[Source texts of formatted documents]
........

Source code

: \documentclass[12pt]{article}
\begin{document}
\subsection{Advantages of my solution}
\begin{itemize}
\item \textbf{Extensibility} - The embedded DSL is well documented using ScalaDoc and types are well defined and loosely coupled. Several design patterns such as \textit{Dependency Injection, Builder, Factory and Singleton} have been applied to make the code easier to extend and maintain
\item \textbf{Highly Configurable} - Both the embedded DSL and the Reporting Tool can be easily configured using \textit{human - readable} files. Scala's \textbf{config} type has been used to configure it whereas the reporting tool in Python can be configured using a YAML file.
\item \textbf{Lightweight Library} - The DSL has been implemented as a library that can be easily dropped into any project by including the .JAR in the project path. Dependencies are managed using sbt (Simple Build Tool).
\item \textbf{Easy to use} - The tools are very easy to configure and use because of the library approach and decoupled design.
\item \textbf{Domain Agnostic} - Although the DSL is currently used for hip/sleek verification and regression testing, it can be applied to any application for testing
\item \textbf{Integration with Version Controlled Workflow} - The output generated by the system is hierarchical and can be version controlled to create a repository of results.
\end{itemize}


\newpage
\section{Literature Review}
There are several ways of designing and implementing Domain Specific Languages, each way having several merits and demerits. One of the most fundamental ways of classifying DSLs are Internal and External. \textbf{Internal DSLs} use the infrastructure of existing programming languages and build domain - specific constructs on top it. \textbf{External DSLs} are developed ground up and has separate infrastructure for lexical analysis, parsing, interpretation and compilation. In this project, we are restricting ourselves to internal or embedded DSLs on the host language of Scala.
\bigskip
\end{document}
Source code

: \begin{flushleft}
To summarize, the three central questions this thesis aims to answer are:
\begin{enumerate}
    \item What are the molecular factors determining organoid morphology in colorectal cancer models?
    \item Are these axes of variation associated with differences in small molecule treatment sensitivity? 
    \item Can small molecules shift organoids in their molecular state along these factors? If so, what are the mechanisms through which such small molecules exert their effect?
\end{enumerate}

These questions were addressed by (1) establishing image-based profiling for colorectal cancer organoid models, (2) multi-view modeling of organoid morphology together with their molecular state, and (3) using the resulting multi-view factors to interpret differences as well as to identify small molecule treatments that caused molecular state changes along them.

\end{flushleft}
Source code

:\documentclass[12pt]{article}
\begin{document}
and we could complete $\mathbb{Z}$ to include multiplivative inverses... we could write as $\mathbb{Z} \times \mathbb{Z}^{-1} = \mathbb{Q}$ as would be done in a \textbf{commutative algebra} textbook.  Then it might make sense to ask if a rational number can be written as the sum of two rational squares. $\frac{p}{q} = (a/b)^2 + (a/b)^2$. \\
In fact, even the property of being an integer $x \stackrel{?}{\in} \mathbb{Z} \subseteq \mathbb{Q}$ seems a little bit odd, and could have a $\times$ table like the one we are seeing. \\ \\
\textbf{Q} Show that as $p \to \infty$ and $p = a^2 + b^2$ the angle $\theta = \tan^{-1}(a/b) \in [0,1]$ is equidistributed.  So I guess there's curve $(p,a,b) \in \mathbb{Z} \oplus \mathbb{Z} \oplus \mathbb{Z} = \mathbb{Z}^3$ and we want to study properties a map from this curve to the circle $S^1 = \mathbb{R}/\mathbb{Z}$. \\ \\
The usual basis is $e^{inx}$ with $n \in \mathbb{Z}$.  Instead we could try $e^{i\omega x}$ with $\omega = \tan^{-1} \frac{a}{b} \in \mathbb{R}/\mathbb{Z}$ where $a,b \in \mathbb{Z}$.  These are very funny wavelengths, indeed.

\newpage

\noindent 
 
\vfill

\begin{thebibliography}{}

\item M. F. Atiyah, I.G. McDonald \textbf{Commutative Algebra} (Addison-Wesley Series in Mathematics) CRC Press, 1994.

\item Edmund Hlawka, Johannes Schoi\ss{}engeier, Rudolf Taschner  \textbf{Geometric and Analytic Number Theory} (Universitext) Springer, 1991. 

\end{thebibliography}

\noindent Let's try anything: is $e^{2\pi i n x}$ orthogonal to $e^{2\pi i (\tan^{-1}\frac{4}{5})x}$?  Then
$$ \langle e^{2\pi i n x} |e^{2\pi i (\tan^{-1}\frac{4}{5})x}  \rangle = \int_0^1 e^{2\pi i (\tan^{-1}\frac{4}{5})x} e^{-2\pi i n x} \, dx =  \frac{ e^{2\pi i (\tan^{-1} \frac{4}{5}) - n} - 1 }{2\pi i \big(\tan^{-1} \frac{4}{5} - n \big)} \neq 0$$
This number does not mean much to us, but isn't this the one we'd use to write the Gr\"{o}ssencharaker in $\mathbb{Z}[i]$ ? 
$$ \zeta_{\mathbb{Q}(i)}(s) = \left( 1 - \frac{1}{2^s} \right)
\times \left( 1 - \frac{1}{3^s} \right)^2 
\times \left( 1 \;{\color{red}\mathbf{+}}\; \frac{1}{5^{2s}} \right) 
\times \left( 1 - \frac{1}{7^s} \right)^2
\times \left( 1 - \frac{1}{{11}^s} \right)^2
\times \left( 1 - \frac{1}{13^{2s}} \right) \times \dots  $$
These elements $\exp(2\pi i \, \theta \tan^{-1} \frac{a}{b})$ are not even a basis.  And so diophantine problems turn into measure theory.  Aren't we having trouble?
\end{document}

........

ACTION ITEM
Every line above should be written out again, unchanged.

RESULT FOR THIS EXERCISE
Source code

: \documentclass[12pt]{article}
\begin{document}
\subsection{Advantages of my solution}
\begin{itemize}
\item \textbf{Extensibility} - The embedded DSL is well documented using ScalaDoc and types are well defined and loosely coupled. Several design patterns such as \textit{Dependency Injection, Builder, Factory and Singleton} have been applied to make the code easier to extend and maintain
\item \textbf{Highly Configurable} - Both the embedded DSL and the Reporting Tool can be easily configured using \textit{human - readable} files. Scala's \textbf{config} type has been used to configure it whereas the reporting tool in Python can be configured using a YAML file.
\item \textbf{Lightweight Library} - The DSL has been implemented as a library that can be easily dropped into any project by including the .JAR in the project path. Dependencies are managed using sbt (Simple Build Tool).
\item \textbf{Easy to use} - The tools are very easy to configure and use because of the library approach and decoupled design.
\item \textbf{Domain Agnostic} - Although the DSL is currently used for hip/sleek verification and regression testing, it can be applied to any application for testing
\item \textbf{Integration with Version Controlled Workflow} - The output generated by the system is hierarchical and can be version controlled to create a repository of results.
\end{itemize}


\newpage
\section{Literature Review}
There are several ways of designing and implementing Domain Specific Languages, each way having several merits and demerits. One of the most fundamental ways of classifying DSLs are Internal and External. \textbf{Internal DSLs} use the infrastructure of existing programming languages and build domain - specific constructs on top it. \textbf{External DSLs} are developed ground up and has separate infrastructure for lexical analysis, parsing, interpretation and compilation. In this project, we are restricting ourselves to internal or embedded DSLs on the host language of Scala.
\bigskip
\end{document}
Source code

: \begin{flushleft}
To summarize, the three central questions this thesis aims to answer are:
\begin{enumerate}
    \item What are the molecular factors determining organoid morphology in colorectal cancer models?
    \item Are these axes of variation associated with differences in small molecule treatment sensitivity? 
    \item Can small molecules shift organoids in their molecular state along these factors? If so, what are the mechanisms through which such small molecules exert their effect?
\end{enumerate}

These questions were addressed by (1) establishing image-based profiling for colorectal cancer organoid models, (2) multi-view modeling of organoid morphology together with their molecular state, and (3) using the resulting multi-view factors to interpret differences as well as to identify small molecule treatments that caused molecular state changes along them.

\end{flushleft}
Source code

:\documentclass[12pt]{article}
\begin{document}
and we could complete $\mathbb{Z}$ to include multiplivative inverses... we could write as $\mathbb{Z} \times \mathbb{Z}^{-1} = \mathbb{Q}$ as would be done in a \textbf{commutative algebra} textbook.  Then it might make sense to ask if a rational number can be written as the sum of two rational squares. $\frac{p}{q} = (a/b)^2 + (a/b)^2$. \\
In fact, even the property of being an integer $x \stackrel{?}{\in} \mathbb{Z} \subseteq \mathbb{Q}$ seems a little bit odd, and could have a $\times$ table like the one we are seeing. \\ \\
\textbf{Q} Show that as $p \to \infty$ and $p = a^2 + b^2$ the angle $\theta = \tan^{-1}(a/b) \in [0,1]$ is equidistributed.  So I guess there's curve $(p,a,b) \in \mathbb{Z} \oplus \mathbb{Z} \oplus \mathbb{Z} = \mathbb{Z}^3$ and we want to study properties a map from this curve to the circle $S^1 = \mathbb{R}/\mathbb{Z}$. \\ \\
The usual basis is $e^{inx}$ with $n \in \mathbb{Z}$.  Instead we could try $e^{i\omega x}$ with $\omega = \tan^{-1} \frac{a}{b} \in \mathbb{R}/\mathbb{Z}$ where $a,b \in \mathbb{Z}$.  These are very funny wavelengths, indeed.

\newpage

\noindent 
 
\vfill

\begin{thebibliography}{}

\item M. F. Atiyah, I.G. McDonald \textbf{Commutative Algebra} (Addison-Wesley Series in Mathematics) CRC Press, 1994.

\item Edmund Hlawka, Johannes Schoi\ss{}engeier, Rudolf Taschner  \textbf{Geometric and Analytic Number Theory} (Universitext) Springer, 1991. 

\end{thebibliography}

\noindent Let's try anything: is $e^{2\pi i n x}$ orthogonal to $e^{2\pi i (\tan^{-1}\frac{4}{5})x}$?  Then
$$ \langle e^{2\pi i n x} |e^{2\pi i (\tan^{-1}\frac{4}{5})x}  \rangle = \int_0^1 e^{2\pi i (\tan^{-1}\frac{4}{5})x} e^{-2\pi i n x} \, dx =  \frac{ e^{2\pi i (\tan^{-1} \frac{4}{5}) - n} - 1 }{2\pi i \big(\tan^{-1} \frac{4}{5} - n \big)} \neq 0$$
This number does not mean much to us, but isn't this the one we'd use to write the Gr\"{o}ssencharaker in $\mathbb{Z}[i]$ ? 
$$ \zeta_{\mathbb{Q}(i)}(s) = \left( 1 - \frac{1}{2^s} \right)
\times \left( 1 - \frac{1}{3^s} \right)^2 
\times \left( 1 \;{\color{red}\mathbf{+}}\; \frac{1}{5^{2s}} \right) 
\times \left( 1 - \frac{1}{7^s} \right)^2
\times \left( 1 - \frac{1}{{11}^s} \right)^2
\times \left( 1 - \frac{1}{13^{2s}} \right) \times \dots  $$
These elements $\exp(2\pi i \, \theta \tan^{-1} \frac{a}{b})$ are not even a basis.  And so diophantine problems turn into measure theory.  Aren't we having trouble?
\end{document}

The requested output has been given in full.